The sought-after endorsement would be Obama's largest from organized labor, and give him a powerful boost against rival Sen. Hillary Rodham Clinton in the March 4 presidential primaries in Ohio and Texas.
The 1.8 million-member union is likely to endorse Obama on Friday, the union officials said, speaking on condition of anonymity because they were not authorized to speak to the media.
SEIU backing is one of the most important labor endorsements available. The organization has donated more than $25 million, mostly to Democratic candidates, since 1989. In addition, the union has a powerful get-out-the-vote structure and has been courted by all the Democratic candidates since the beginning of the race.

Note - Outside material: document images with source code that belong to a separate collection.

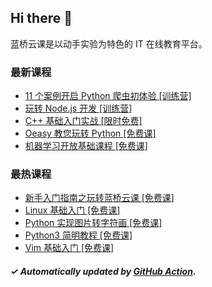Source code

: ## Hi there 👋

蓝桥云课是以动手实验为特色的 IT 在线教育平台。

### 最新课程

<!-- LATEST:START -->
- [11 个案例开启 Python 爬虫初体验 [训练营]](https://www.lanqiao.cn/courses/3086/)
- [玩转 Node.js 开发 [训练营]](https://www.lanqiao.cn/courses/5349/)
- [C++ 基础入门实战 [限时免费]](https://www.lanqiao.cn/courses/2752/)
- [Oeasy 教您玩转 Python [免费课]](https://www.lanqiao.cn/courses/3584/)
- [机器学习开放基础课程 [免费课]](https://www.lanqiao.cn/courses/1283/)
<!-- LATEST:END -->

### 最热课程

<!-- HOTEST:START -->
- [新手入门指南之玩转蓝桥云课 [免费课]](https://www.lanqiao.cn/courses/63/)
- [Linux 基础入门 [免费课]](https://www.lanqiao.cn/courses/1/)
- [Python 实现图片转字符画 [免费课]](https://www.lanqiao.cn/courses/370/)
- [Python3 简明教程 [免费课]](https://www.lanqiao.cn/courses/596/)
- [Vim 基础入门 [免费课]](https://www.lanqiao.cn/courses/2/)
<!-- HOTEST:END -->

##### ✓ Automatically updated by [GitHub Action](https://github.com/lanqiao-courses/.github/actions/workflows/update.yml).
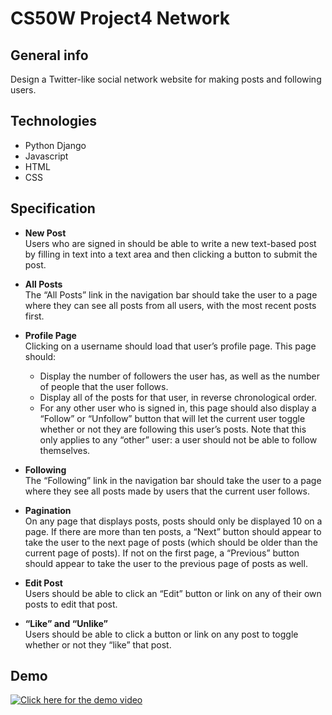 
CS50W Project4 Network
===


## General info

Design a Twitter-like social network website for making posts and following users.

## Technologies

- Python Django
- Javascript
- HTML
- CSS

## Specification

- **New Post**<br/>
Users who are signed in should be able to write a new text-based post by filling in text into a text area and then clicking a button to submit the post.

- **All Posts**<br/>
The “All Posts” link in the navigation bar should take the user to a page where they can see all posts from all users, with the most recent posts first.

- **Profile Page**<br/>
Clicking on a username should load that user’s profile page. This page should:
  - Display the number of followers the user has, as well as the number of people that the user follows.
  - Display all of the posts for that user, in reverse chronological order.
  - For any other user who is signed in, this page should also display a “Follow” or “Unfollow” button that will let the current user toggle whether or not they are following this user’s posts. Note that this only applies to any “other” user: a user should not be able to follow themselves.

- **Following**<br/>
The “Following” link in the navigation bar should take the user to a page where they see all posts made by users that the current user follows.

- **Pagination**<br/>
On any page that displays posts, posts should only be displayed 10 on a page. If there are more than ten posts, a “Next” button should appear to take the user to the next page of posts (which should be older than the current page of posts). If not on the first page, a “Previous” button should appear to take the user to the previous page of posts as well.

- **Edit Post**<br/>
Users should be able to click an “Edit” button or link on any of their own posts to edit that post.

- **“Like” and “Unlike”**<br/>
Users should be able to click a button or link on any post to toggle whether or not they “like” that post.





## Demo
[![Click here for the demo video](https://img.youtube.com/vi/ecKfimlYodw/0.jpg)](https://youtu.be/ecKfimlYodw)
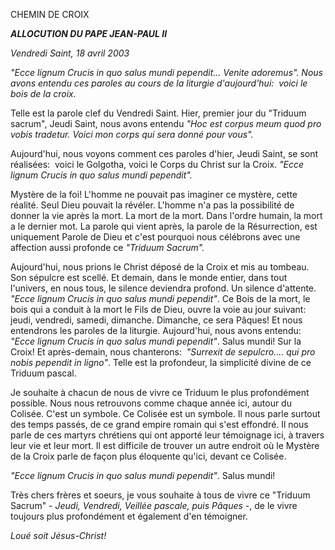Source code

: CHEMIN DE CROIX

***ALLOCUTION DU PAPE JEAN-PAUL II***

*Vendredi Saint, 18 avril 2003*

*"Ecce lignum Crucis in quo salus mundi pependit... Venite adoremus". Nous avons entendu ces paroles au cours de la liturgie d'aujourd'hui:  voici le bois de la croix.*

Telle est la parole clef du Vendredi Saint. Hier, premier jour du "Triduum sacrum", Jeudi Saint, nous avons entendu *"Hoc est corpus meum quod pro vobis tradetur. Voici mon corps qui sera donné pour vous".*

Aujourd'hui, nous voyons comment ces paroles d'hier, Jeudi Saint, se sont réalisées:  voici le Golgotha, voici le Corps du Christ sur la Croix. *"Ecce lignum Crucis in quo salus mundi pependit".*

Mystère de la foi! L'homme ne pouvait pas imaginer ce mystère, cette réalité. Seul Dieu pouvait la révéler. L'homme n'a pas la possibilité de donner la vie après la mort. La mort de la mort. Dans l'ordre humain, la mort a le dernier mot. La parole qui vient après, la parole de la Résurrection, est uniquement Parole de Dieu et c'est pourquoi nous célébrons avec une affection aussi profonde ce *"Triduum Sacrum".*

Aujourd'hui, nous prions le Christ déposé de la Croix et mis au tombeau. Son sépulcre est scellé. Et demain, dans le monde entier, dans tout l'univers, en nous tous, le silence deviendra profond. Un silence d'attente. *"Ecce lignum Crucis in quo salus mundi pependit"*. Ce Bois de la mort, le bois qui a conduit à la mort le Fils de Dieu, ouvre la voie au jour suivant:  jeudi, vendredi, samedi, dimanche. Dimanche, ce sera Pâques! Et nous entendrons les paroles de la liturgie. Aujourd'hui, nous avons entendu:  *"Ecce lignum Crucis in quo salus mundi pependit"*. Salus mundi! Sur la Croix! Et après-demain, nous chanterons:  *"Surrexit de sepulcro.... qui pro nobis pependit in ligno"*. Telle est la profondeur, la simplicité divine de ce Triduum pascal.

Je souhaite à chacun de nous de vivre ce Triduum le plus profondément possible. Nous nous retrouvons comme chaque année ici, autour du Colisée. C'est un symbole. Ce Colisée est un symbole. Il nous parle surtout des temps passés, de ce grand empire romain qui s'est effondré. Il nous parle de ces martyrs chrétiens qui ont apporté leur témoignage ici, à travers leur vie et leur mort. Il est difficile de trouver un autre endroit où le Mystère de la Croix parle de façon plus éloquente qu'ici, devant ce Colisée.

*"Ecce lignum Crucis in quo salus mundi pependit"*. Salus mundi!

Très chers frères et soeurs, je vous souhaite à tous de vivre ce "Triduum Sacrum" - *Jeudi, Vendredi, Veillée pascale, puis Pâques* -, de le vivre toujours plus profondément et également d'en témoigner.

*Loué soit Jésus-Christ!*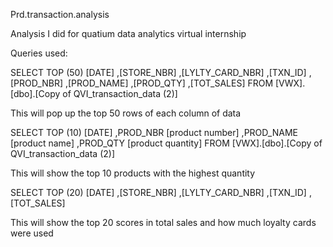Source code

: Prd.transaction.analysis

Analysis I did for quatium data analytics virtual internship

Queries used:

SELECT TOP (50) [DATE]
      ,[STORE_NBR]
      ,[LYLTY_CARD_NBR]
      ,[TXN_ID]
      ,[PROD_NBR]
      ,[PROD_NAME]
      ,[PROD_QTY]
      ,[TOT_SALES]
  FROM [VWX].[dbo].[Copy of QVI_transaction_data (2)]

This will pop up the top 50 rows of each column of data

SELECT TOP (10) [DATE]
      ,PROD_NBR [product number]
      ,PROD_NAME [product name]
      ,PROD_QTY [product quantity]
     FROM [VWX].[dbo].[Copy of QVI_transaction_data (2)]

This will show the top 10 products with the highest quantity

SELECT TOP (20) [DATE]
      ,[STORE_NBR]
      ,[LYLTY_CARD_NBR]
      ,[TXN_ID]
      ,[TOT_SALES]

This will show the top 20 scores in total sales and how much loyalty cards were used


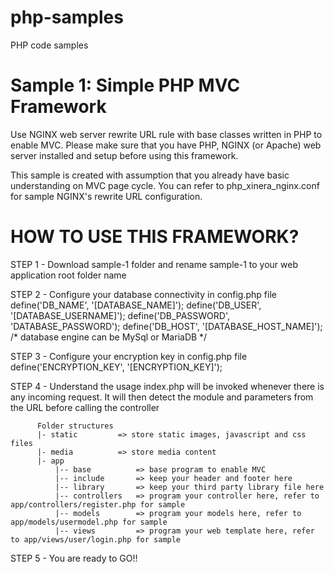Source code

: # php-samples
PHP code samples



# Sample 1: Simple PHP MVC Framework

Use NGINX web server rewrite URL rule with base classes written in PHP to enable MVC. Please make sure that you have PHP, NGINX (or Apache) web server installed and setup before using this framework.

This sample is created with assumption that you already have basic understanding on MVC page cycle. You can refer to php_xinera_nginx.conf for sample NGINX's rewrite URL configuration.



# HOW TO USE THIS FRAMEWORK?

STEP 1 - Download sample-1 folder and rename sample-1 to your web application root folder name

STEP 2 - Configure your database connectivity in config.php file
          define('DB_NAME', '[DATABASE_NAME]');
          define('DB_USER', '[DATABASE_USERNAME]');
          define('DB_PASSWORD', 'DATABASE_PASSWORD');
          define('DB_HOST', '[DATABASE_HOST_NAME]');
          /* database engine can be MySql or MariaDB  */

STEP 3 - Configure your encryption key in config.php file
          define('ENCRYPTION_KEY', '[ENCRYPTION_KEY]');

STEP 4 - Understand the usage
          index.php will be invoked whenever there is any incoming request. It will then detect the module and parameters from the URL before calling the controller
          
          Folder structures
          |- static         => store static images, javascript and css files
          |- media          => store media content
          |- app
              |-- base          => base program to enable MVC
              |-- include       => keep your header and footer here
              |-- library       => keep your third party library file here
              |-- controllers   => program your controller here, refer to app/controllers/register.php for sample
              |-- models        => program your models here, refer to app/models/usermodel.php for sample
              |-- views         => program your web template here, refer to app/views/user/login.php for sample

STEP 5 - You are ready to GO!!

SEIU has delayed an endorsement since September, when it had Obama, Clinton and other Democratic candidates speak to its members in Washington. It eventually narrowed the field to Obama, Clinton and former North Carolina Sen. John Edwards, but could not make a decision.
The union allowed its state affiliates to make endorsements, and many backed Edwards.

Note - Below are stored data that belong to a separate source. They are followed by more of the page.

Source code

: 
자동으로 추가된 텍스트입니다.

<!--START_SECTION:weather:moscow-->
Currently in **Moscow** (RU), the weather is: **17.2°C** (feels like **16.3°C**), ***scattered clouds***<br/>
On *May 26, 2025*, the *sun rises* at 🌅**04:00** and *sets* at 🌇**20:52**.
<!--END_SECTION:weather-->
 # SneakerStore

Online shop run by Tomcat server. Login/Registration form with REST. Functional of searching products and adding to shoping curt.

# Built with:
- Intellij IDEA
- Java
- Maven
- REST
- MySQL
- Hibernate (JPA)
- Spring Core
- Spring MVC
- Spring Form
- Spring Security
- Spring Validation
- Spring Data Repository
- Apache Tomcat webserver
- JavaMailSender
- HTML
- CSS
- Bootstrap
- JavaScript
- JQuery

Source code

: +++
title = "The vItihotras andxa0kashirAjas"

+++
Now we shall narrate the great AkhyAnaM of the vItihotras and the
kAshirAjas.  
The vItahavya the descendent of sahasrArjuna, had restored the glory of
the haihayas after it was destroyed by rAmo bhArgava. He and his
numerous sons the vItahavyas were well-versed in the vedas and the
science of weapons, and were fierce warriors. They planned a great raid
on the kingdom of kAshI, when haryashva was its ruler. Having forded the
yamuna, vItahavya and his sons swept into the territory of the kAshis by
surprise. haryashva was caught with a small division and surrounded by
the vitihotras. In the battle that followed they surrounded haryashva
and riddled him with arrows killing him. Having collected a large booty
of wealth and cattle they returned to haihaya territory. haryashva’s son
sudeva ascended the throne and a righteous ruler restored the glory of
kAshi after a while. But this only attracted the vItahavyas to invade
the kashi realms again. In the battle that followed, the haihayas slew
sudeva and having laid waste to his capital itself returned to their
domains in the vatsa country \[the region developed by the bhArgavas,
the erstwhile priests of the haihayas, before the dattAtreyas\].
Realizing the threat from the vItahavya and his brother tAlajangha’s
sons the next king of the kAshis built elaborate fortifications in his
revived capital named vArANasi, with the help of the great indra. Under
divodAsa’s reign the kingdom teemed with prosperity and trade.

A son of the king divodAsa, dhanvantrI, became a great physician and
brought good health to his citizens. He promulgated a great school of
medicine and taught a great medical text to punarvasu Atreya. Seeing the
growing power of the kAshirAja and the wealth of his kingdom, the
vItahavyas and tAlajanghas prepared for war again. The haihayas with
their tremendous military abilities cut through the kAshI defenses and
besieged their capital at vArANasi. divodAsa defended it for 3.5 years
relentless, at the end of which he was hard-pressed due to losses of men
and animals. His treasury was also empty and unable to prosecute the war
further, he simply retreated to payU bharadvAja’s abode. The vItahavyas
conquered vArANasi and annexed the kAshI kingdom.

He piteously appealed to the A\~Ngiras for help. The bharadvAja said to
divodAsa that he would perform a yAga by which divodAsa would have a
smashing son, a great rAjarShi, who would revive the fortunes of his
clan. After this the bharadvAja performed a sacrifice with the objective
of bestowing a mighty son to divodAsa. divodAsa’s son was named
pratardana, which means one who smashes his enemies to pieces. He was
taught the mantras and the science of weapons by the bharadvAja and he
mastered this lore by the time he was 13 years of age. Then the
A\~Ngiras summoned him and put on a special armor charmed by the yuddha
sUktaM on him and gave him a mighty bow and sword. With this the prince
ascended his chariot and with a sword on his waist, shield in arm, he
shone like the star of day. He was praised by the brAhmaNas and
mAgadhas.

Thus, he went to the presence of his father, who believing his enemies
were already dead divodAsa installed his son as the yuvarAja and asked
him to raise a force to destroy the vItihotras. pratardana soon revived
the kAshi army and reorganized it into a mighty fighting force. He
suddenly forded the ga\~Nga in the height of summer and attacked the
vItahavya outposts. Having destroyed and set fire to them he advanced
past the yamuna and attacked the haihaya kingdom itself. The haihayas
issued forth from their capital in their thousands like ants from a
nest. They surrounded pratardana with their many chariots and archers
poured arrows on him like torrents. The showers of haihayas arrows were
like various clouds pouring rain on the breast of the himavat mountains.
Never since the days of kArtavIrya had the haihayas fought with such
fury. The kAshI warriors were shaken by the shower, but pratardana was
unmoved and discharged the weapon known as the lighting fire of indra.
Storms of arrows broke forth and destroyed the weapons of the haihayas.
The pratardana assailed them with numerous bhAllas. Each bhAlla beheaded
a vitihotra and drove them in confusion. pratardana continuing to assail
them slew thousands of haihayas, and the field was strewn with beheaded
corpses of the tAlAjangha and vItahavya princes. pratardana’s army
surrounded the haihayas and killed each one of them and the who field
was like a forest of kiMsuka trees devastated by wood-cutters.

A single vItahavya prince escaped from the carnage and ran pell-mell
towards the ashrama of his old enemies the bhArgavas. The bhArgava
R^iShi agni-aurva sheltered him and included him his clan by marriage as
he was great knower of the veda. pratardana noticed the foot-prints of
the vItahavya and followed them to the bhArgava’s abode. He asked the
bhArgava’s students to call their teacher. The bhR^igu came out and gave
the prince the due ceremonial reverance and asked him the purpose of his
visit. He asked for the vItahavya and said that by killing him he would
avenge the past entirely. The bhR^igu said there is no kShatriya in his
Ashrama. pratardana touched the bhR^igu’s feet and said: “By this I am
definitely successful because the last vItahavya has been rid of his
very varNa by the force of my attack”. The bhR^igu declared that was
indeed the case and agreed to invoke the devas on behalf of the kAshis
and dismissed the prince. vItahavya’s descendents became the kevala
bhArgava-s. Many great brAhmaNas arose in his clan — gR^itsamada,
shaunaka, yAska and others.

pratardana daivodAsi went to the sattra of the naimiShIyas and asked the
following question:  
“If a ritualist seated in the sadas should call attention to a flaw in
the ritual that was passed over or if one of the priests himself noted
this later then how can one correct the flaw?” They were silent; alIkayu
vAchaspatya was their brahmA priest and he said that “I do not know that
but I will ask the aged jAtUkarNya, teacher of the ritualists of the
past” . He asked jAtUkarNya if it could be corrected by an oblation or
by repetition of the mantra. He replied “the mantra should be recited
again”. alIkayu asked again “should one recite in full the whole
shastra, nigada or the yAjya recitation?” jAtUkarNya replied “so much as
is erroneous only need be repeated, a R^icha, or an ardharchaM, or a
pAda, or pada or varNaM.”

Edwards dropped out of the race just before the Super Tuesday primaries and caucuses on Feb. 5, leaving the field to Obama and Clinton.
Union leaders decided after a conference call Thursday night to go with Obama.
The officials who spoke anonymously cautioned that the union was still voting, but Obama was "99 percent" likely to get the endorsement, one of the insiders said.
The union had announced earlier Thursday that "President Andy Stern and Secretary-Treasurer Anna Burger will discuss a major political announcement with reporters" on Friday.
Separately Thursday, Obama also won the backing of the United Food and Commercial Workers, a politically active union with significant membership in the upcoming Democratic battlegrounds.
The 1.3-million member UFCW has 69,000 members in Ohio and another 26,000 in Texas.The food workers also have 19,000 members in Wisconsin, which holds a primary Tuesday.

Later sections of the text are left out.